• **Task brief**
The answer must be every line of the records in which the string "library" appears.

Dataset excerpts:
......
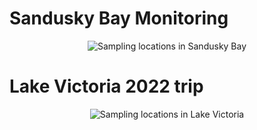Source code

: # Sandusky Bay Monitoring

<center>

![Sampling locations in Sandusky Bay](https://github.com/ryansw22/Bullerjahn-Ward-lab/blob/a47d07b755fd7bf440aec6b0080f2875b2c4a951/Sandusky%20Bay%20monitoring/SB%20MAP/MapWithInset.png)

</center>

# Lake Victoria 2022 trip

<center>

![Sampling locations in Lake Victoria](https://github.com/ryansw22/Bullerjahn-Ward-lab/blob/8e2ed67e5048e7341a772b1ac1d71bf2f46b61bf/Kates_Secret_Special_Files/Kate's%20extra%20secret%20files/Winam%20Gulf.png)

</center>
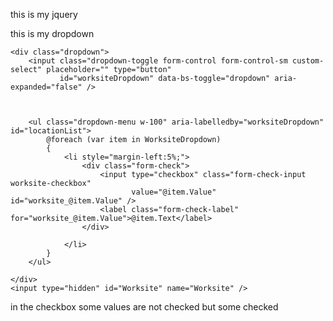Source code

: this is my jquery
<script>
    $(document).ready(function () {

     
        $('#showFormButton2').click(function () {
            $('#formContainer').show();
            $('#form2')[0].reset();  // Clear the form fields
            $('#form2 #Worksite').val('');
            $('#form2 #Position').val('');
            $('#form2 #worksiteDropdown').val('');
            $('#deleteButton').hide();
        });

        // Open filled form for updating
        $(".OpenFilledForm").click(function (e) {
            e.preventDefault();
            $('#deleteButton').show();


            var id = $(this).data("id");

            $.ajax({
                url: '@Url.Action("PositionMaster", "Master")',
                type: 'GET',
                data: { id: id },
                success: function (response) {

                    $('#form2 #id').val(response.id);
                    $('#form2 #Positionid').val(response.id);
                    $('#form2 #Position').val(response.position);
                    $('#form2 #Worksite').val(response.worksite);
                    $('#form2 #CreatedBy').val(response.createdby);
                    $('#form2 #CreatedOn').val(response.createdon);


                    var worksiteArray = response.worksite.split(',');



                    $("#worksiteDropdown").val(worksiteArray.length + ' selected');

                    $('.worksite-checkbox').each(function () {
                        if (worksiteArray.includes($(this).val())) {
                            $(this).prop('checked', true);
                        } else {
                            $(this).prop('checked', false);
                        }
                    });


                    // Show the form
                    $('#formContainer').show();

                    $('#deletedId').val(response.id);
                },
                error: function () {
                    alert("An error occurred while loading the form data.");
                }
            });
        });
    });

</script>

this is my dropdown 

    <div class="dropdown">
        <input class="dropdown-toggle form-control form-control-sm custom-select" placeholder="" type="button"
               id="worksiteDropdown" data-bs-toggle="dropdown" aria-expanded="false" />



        <ul class="dropdown-menu w-100" aria-labelledby="worksiteDropdown" id="locationList">
            @foreach (var item in WorksiteDropdown)
            {
                <li style="margin-left:5%;">
                    <div class="form-check">
                        <input type="checkbox" class="form-check-input worksite-checkbox"
                               value="@item.Value" id="worksite_@item.Value" />
                        <label class="form-check-label" for="worksite_@item.Value">@item.Text</label>
                    </div>

                </li>
            }
        </ul>

    </div>
    <input type="hidden" id="Worksite" name="Worksite" />



</div>

in the checkbox some values are not checked but some checked 

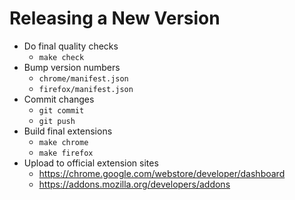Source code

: Releasing a New Version
=======================

* Do final quality checks
    - `make check`
* Bump version numbers
    - `chrome/manifest.json`
    - `firefox/manifest.json`
* Commit changes
    - `git commit`
    - `git push`
* Build final extensions
    - `make chrome`
    - `make firefox`
* Upload to official extension sites
    - <https://chrome.google.com/webstore/developer/dashboard>
    - <https://addons.mozilla.org/developers/addons>
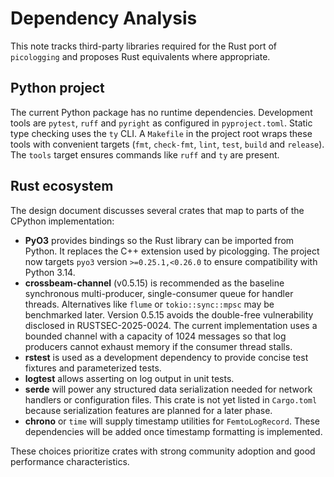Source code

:# Dependency Analysis

This note tracks third-party libraries required for the Rust port of
`picologging` and proposes Rust equivalents where appropriate.

## Python project

The current Python package has no runtime dependencies. Development tools
are `pytest`, `ruff` and `pyright` as configured in `pyproject.toml`. Static
type checking uses the `ty` CLI. A `Makefile` in the project root wraps these
tools with convenient targets (`fmt`, `check-fmt`, `lint`, `test`, `build`
and `release`). The `tools` target ensures commands like `ruff` and `ty` are
present.

## Rust ecosystem

The design document discusses several crates that map to parts of the CPython
implementation:

- **PyO3** provides bindings so the Rust library can be imported from Python. It
  replaces the C++ extension used by picologging. The project now targets `pyo3`
  version `>=0.25.1,<0.26.0` to ensure compatibility with Python 3.14.
- **crossbeam-channel** (v0.5.15) is recommended as the baseline synchronous
  multi-producer, single-consumer queue for handler threads. Alternatives like
  `flume` or `tokio::sync::mpsc` may be benchmarked later. Version 0.5.15 avoids
  the double-free vulnerability disclosed in RUSTSEC-2025-0024. The current
  implementation uses a bounded channel with a capacity of 1024 messages so that
  log producers cannot exhaust memory if the consumer thread stalls.
- **rstest** is used as a development dependency to provide concise test
  fixtures and parameterized tests.
- **logtest** allows asserting on log output in unit tests.
- **serde** will power any structured data serialization needed for network
  handlers or configuration files. This crate is not yet listed in `Cargo.toml`
  because serialization features are planned for a later phase.
- **chrono** or `time` will supply timestamp utilities for `FemtoLogRecord`.
  These dependencies will be added once timestamp formatting is implemented.

These choices prioritize crates with strong community adoption and good
performance characteristics.
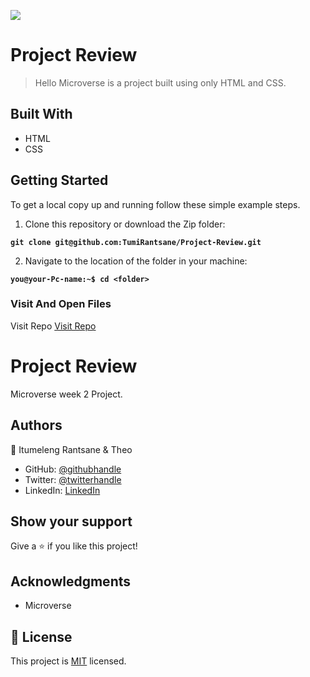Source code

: ![](https://img.shields.io/badge/Microverse-blueviolet)
# Project Review
> Hello Microverse is a project built using only HTML and CSS.
## Built With

- HTML
- CSS
## Getting Started
To get a local copy up and running follow these simple example steps.

1. Clone this repository or download the Zip folder:

**``git clone git@github.com:TumiRantsane/Project-Review.git``**

2. Navigate to the location of the folder in your machine:

**``you@your-Pc-name:~$ cd <folder>``**

### Visit And Open Files

Visit Repo
[Visit Repo](https://git@github.com:TumiRantsane/Project-Review.git)

# Project Review
Microverse week 2 Project.
## Authors

👤 Itumeleng Rantsane & Theo
- GitHub: [@githubhandle](https://github.com/TumiRantsane)
- Twitter: [@twitterhandle](https://twitter.com/irantsane)
- LinkedIn: [LinkedIn](https://www.linkedin.com/in/itumeleng-rantsane-552a44244/)
## Show your support

Give a ⭐️ if you like this project!
## Acknowledgments
- Microverse
## 📝 License

This project is [MIT](./LICENSE) licensed.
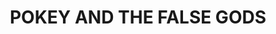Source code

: ---
layout: comic
title: "POKEY AND THE FALSE GODS"
note: "ANY SIMILARITY TO GODS EITHER LIVING OR DEAD IS COINCIDENTAL."
comic:
- image: 4-a.gif
  alt: "Scene: Pokey stands by a loch I mean lake which is not the ocean, there is candy.\nPokey says: OOH! WHAT A DELIGHTFUL LOCH then crosses it out and says LAKE! instead."
- image: 4-b.gif
  alt: "Scene: A penguin wearing a crown and red cloak arrives\nKing Penguin says: BEHOLD YOUR KING (CAUSE I SAY I AM)! HOORAY!"
- image: 4-c.gif
  alt: "Scene: A monster appears in the water.\nPokey says: WELL I DIDNT VOTE FOR YOU."
- image: 4-d.gif
  alt: "Scene: as before.\nThe monster says: HELLO MUM!!\nKing Penguin says: TIME FOR PLAN B!"
---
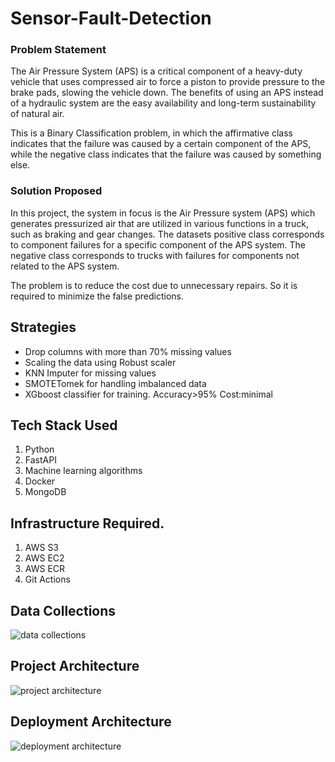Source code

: # Sensor-Fault-Detection

### Problem Statement
The Air Pressure System (APS) is a critical component of a heavy-duty vehicle that uses compressed air to force a piston to provide pressure to the brake pads, slowing the vehicle down. The benefits of using an APS instead of a hydraulic system are the easy availability and long-term sustainability of natural air.

This is a Binary Classification problem, in which the affirmative class indicates that the failure was caused by a certain component of the APS, while the negative class
indicates that the failure was caused by something else.

### Solution Proposed 
In this project, the system in focus is the Air Pressure system (APS) which generates pressurized air that are utilized in various functions in a truck, such as braking and gear changes. The datasets positive class corresponds to component failures for a specific component of the APS system. The negative class corresponds to trucks with failures for components not related to the APS system.

The problem is to reduce the cost due to unnecessary repairs. So it is required to minimize the false predictions.

## Strategies
* Drop columns with more than 70% missing values
* Scaling the data using Robust scaler
* KNN Imputer for missing values
* SMOTETomek for handling imbalanced data
* XGboost classifier for training. Accuracy>95% Cost:minimal

## Tech Stack Used
1. Python 
2. FastAPI 
3. Machine learning algorithms
4. Docker
5. MongoDB

## Infrastructure Required.

1. AWS S3
2. AWS EC2
3. AWS ECR
4. Git Actions

## Data Collections
![data collections](https://user-images.githubusercontent.com/59106185/201272285-8dccf265-680a-4d1b-940a-b4f59ceafd0a.png)

## Project Architecture
![project architecture](https://user-images.githubusercontent.com/59106185/201272669-cce9984f-f30a-46c7-9677-2b14c6bbd11f.png)

## Deployment Architecture
![deployment architecture](https://user-images.githubusercontent.com/59106185/201272727-f5e4a537-ca6a-43ed-8288-93d8b5aedc82.png)
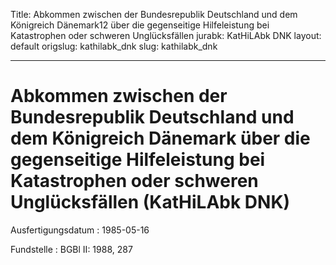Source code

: Title: Abkommen zwischen der Bundesrepublik Deutschland und dem Königreich Dänemark12
  über die gegenseitige Hilfeleistung bei Katastrophen oder schweren Unglücksfällen
jurabk: KatHiLAbk DNK
layout: default
origslug: kathilabk_dnk
slug: kathilabk_dnk

---

# Abkommen zwischen der Bundesrepublik Deutschland und dem Königreich Dänemark über die gegenseitige Hilfeleistung bei Katastrophen oder schweren Unglücksfällen (KatHiLAbk DNK)

Ausfertigungsdatum
:   1985-05-16

Fundstelle
:   BGBl II: 1988, 287


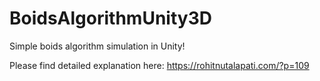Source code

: # BoidsAlgorithmUnity3D
Simple boids algorithm simulation in Unity!

Please find detailed explanation here:
https://rohitnutalapati.com/?p=109
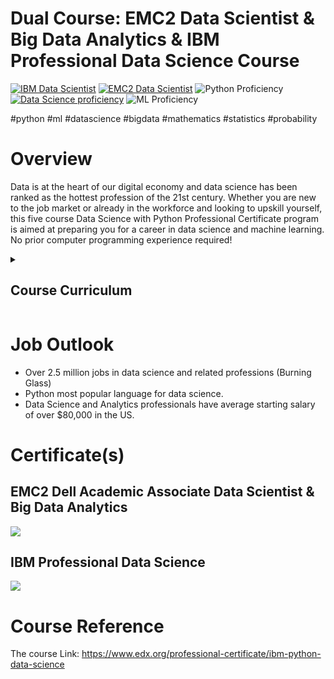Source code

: # Dual Course: EMC2 Data Scientist & Big Data Analytics & IBM Professional Data Science Course
[![IBM Data Scientist](https://img.shields.io/badge/IBM%20Data%20Scientist-Professional-blue)](https://credentials.edx.org/credentials/7a4b5b0484054419832be81568f80ce8/)
[![EMC2 Data Scientist](https://img.shields.io/badge/EMC2%20Big%20Data-Dell-cyan)](https://tinyurl.com/2c79ufxr)
![Python Proficiency](https://img.shields.io/badge/PYTHON-Professional-red)
[![Data Science proficiency](https://img.shields.io/badge/Data%20Science-Professional-red)](https://credentials.edx.org/credentials/7a4b5b0484054419832be81568f80ce8/)
![ML Proficiency](https://img.shields.io/badge/Machine%20Learning-Professional-red)

#python #ml #datascience #bigdata #mathematics #statistics #probability

# Overview
Data is at the heart of our digital economy and data science has been ranked as the hottest profession of the 21st century. Whether you are new to the job market or already in the workforce and looking to upskill yourself, this five course Data Science with Python Professional Certificate program is aimed at preparing you for a career in data science and machine learning. No prior computer programming experience required!

<details><summary><h2>Course Curriculum</h2></summary>
  
<details><summary><h3>Python Basics for Data Science</h3></summary>
This Python course provides a beginner-friendly introduction to Python for Data Science. Practice through lab exercises, and you'll be ready to create your first Python scripts on your own!</details>
<details><summary><h3>Analyzing Data with Python</h3></summary>
In this course, you will learn how to analyze data in Python using multi-dimensional arrays in numpy, manipulate DataFrames in pandas, use SciPy library of mathematical routines, and perform machine learning using scikit-learn!</details>
<details><summary><h3>Visualizing Data with Python</h3></summary>
Data visualization is the graphical representation of data in order to interactively and efficiently convey insights to clients, customers, and stakeholders in general.</details>
<details><summary><h3>Machine Learning with Python: A Practical Introduction</h3></summary>
Machine Learning can be an incredibly beneficial tool to uncover hidden insights and predict future trends. This Machine Learning with Python course will give you all the tools you need to get started with supervised and unsupervised learning.</details>
</details>

# Job Outlook
- Over 2.5 million jobs in data science and related professions (Burning Glass)
- Python most popular language for data science.
- Data Science and Analytics professionals have average starting salary of over $80,000 in the US.

# Certificate(s)
## EMC2 Dell Academic Associate Data Scientist & Big Data Analytics
![](https://tinyurl.com/2c79ufxr)
## IBM Professional Data Science
![](https://github.com/AI-Ahmed/IBM_DS/blob/main/Certificate.PNG)

# Course Reference
The course Link: https://www.edx.org/professional-certificate/ibm-python-data-science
......
• **Response to this task**
- **PyO3** provides bindings so the Rust library can be imported from Python. It
In this course, you will learn how to analyze data in Python using multi-dimensional arrays in numpy, manipulate DataFrames in pandas, use SciPy library of mathematical routines, and perform machine learning using scikit-learn!</details>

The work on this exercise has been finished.